To do - Scan the records that follow, and whenever a line has the word "external", copy it.

◇ ◇ ◇ ◇ ◇

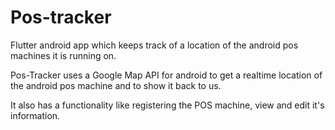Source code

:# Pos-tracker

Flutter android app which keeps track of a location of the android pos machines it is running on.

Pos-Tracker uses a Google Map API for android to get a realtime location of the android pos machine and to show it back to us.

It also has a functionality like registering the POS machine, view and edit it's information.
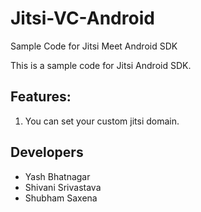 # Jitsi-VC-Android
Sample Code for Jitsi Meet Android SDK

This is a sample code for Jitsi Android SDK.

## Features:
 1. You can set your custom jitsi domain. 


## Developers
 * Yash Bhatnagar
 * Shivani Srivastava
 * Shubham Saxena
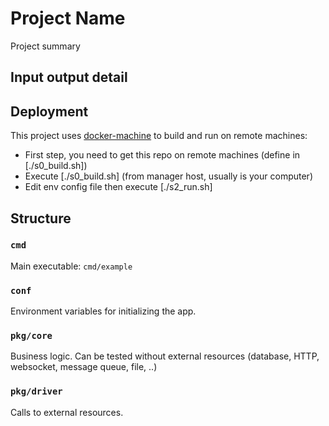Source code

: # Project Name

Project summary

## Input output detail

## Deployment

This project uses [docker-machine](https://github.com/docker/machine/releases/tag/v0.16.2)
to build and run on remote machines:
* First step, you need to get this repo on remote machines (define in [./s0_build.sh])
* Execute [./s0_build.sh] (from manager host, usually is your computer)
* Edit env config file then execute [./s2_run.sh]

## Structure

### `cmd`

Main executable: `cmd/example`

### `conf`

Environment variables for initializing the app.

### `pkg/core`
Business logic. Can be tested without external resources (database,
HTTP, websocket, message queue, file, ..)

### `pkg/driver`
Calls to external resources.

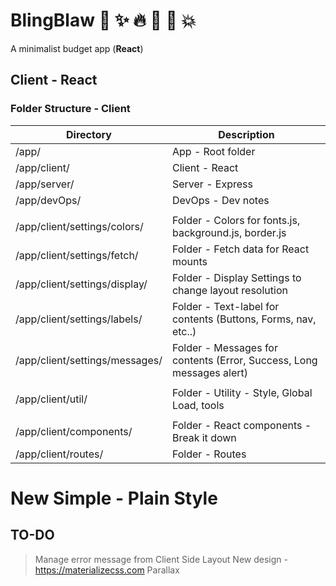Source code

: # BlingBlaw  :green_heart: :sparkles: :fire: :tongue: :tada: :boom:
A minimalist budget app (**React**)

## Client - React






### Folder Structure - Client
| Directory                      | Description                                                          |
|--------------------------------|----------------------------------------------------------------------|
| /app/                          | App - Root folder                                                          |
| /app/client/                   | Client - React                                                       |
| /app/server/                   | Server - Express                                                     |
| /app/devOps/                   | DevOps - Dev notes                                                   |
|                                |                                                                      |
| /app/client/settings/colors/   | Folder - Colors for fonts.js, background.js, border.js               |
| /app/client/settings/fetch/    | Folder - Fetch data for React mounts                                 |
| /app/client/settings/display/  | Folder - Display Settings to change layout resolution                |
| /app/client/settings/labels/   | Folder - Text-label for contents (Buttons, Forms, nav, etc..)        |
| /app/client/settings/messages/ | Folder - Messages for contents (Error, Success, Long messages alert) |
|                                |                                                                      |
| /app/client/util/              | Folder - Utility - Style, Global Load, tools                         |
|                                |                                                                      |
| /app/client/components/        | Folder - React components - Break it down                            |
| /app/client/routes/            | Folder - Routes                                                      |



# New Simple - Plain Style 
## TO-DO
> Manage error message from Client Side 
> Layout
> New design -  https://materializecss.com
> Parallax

◇ ◇ ◇ ◇ ◇

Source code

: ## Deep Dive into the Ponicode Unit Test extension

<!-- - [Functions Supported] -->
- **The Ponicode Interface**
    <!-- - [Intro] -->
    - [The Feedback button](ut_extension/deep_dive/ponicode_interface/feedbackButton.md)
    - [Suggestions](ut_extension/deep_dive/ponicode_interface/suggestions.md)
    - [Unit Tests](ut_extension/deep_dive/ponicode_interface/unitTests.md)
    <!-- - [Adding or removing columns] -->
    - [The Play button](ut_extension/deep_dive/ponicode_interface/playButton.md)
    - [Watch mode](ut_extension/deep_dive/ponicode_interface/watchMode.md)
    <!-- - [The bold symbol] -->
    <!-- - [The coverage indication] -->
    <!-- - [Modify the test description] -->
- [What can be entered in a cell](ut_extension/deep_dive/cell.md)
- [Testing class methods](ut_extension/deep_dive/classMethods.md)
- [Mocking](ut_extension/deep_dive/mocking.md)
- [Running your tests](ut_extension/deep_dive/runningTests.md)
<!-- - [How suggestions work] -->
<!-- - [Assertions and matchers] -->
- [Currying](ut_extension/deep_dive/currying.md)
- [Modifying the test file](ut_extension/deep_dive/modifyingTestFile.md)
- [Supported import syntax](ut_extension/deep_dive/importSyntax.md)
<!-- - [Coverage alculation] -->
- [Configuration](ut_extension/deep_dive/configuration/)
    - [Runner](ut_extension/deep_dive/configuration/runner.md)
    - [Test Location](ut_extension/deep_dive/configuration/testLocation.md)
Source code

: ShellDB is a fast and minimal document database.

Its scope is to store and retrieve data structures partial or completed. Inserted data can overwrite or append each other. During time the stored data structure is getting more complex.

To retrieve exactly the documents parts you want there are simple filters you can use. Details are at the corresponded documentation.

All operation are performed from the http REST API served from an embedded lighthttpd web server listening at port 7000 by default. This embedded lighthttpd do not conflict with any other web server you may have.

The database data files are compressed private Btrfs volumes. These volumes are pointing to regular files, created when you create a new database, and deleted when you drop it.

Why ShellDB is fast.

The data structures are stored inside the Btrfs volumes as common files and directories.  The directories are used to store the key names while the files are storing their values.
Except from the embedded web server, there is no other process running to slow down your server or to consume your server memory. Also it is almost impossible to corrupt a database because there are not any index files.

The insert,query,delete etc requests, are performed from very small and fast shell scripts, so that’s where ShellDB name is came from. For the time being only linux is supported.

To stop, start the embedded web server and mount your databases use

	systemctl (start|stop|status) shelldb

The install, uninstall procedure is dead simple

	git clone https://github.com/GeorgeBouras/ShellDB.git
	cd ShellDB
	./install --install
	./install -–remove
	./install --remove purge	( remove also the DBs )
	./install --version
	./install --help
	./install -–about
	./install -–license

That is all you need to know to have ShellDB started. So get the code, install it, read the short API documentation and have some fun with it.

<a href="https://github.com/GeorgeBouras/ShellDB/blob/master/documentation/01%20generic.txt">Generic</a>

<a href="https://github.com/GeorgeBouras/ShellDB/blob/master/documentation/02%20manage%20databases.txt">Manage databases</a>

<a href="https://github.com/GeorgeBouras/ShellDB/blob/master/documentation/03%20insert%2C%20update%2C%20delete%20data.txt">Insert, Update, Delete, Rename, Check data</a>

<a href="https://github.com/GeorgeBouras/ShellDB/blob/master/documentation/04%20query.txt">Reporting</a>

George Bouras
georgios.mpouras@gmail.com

◇ ◇ ◇ ◇ ◇

Solution below -
Business logic. Can be tested without external resources (database,
Calls to external resources.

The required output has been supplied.